- What is needed -
Transcribe, without alteration, only the lines from the one containing "Utility functions for" through the last line of the material, both ends included.

- Provided data -
....................

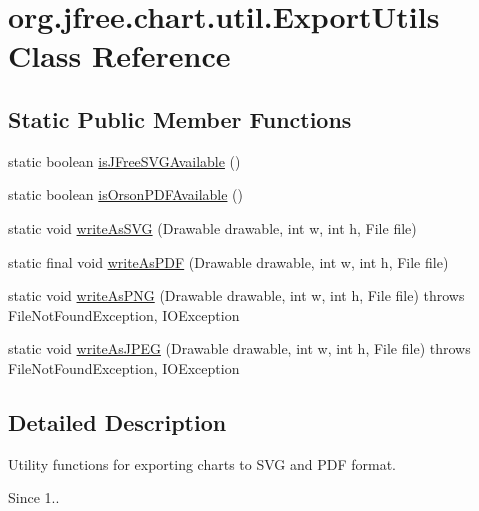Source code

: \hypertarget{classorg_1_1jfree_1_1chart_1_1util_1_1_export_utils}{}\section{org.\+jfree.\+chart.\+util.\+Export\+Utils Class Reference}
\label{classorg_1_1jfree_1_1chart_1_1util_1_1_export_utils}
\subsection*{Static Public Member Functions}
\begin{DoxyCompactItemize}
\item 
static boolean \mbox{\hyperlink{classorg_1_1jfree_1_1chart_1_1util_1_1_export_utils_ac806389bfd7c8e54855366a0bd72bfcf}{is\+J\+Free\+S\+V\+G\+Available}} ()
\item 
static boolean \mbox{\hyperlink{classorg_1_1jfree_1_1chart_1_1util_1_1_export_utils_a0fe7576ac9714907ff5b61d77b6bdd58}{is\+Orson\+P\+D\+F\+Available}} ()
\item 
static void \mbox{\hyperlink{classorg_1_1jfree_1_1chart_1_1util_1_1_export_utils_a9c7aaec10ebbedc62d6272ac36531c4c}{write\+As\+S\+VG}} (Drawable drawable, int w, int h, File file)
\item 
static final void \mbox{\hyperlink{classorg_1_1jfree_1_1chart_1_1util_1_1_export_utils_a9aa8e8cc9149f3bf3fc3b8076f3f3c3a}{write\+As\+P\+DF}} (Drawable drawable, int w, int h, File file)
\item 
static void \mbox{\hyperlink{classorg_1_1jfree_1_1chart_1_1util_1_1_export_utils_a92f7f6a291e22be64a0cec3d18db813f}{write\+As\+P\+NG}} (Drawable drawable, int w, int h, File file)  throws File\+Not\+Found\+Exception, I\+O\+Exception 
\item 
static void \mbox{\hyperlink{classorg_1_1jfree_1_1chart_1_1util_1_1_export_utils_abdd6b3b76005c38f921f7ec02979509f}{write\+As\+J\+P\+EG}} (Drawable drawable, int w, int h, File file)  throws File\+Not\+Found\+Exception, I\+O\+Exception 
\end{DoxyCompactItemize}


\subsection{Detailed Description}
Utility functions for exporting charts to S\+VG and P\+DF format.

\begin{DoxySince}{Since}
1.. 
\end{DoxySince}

....................

- Solution for this exercise -
Utility functions for exporting charts to S\+VG and P\+DF format.

\begin{DoxySince}{Since}
1.. 
\end{DoxySince}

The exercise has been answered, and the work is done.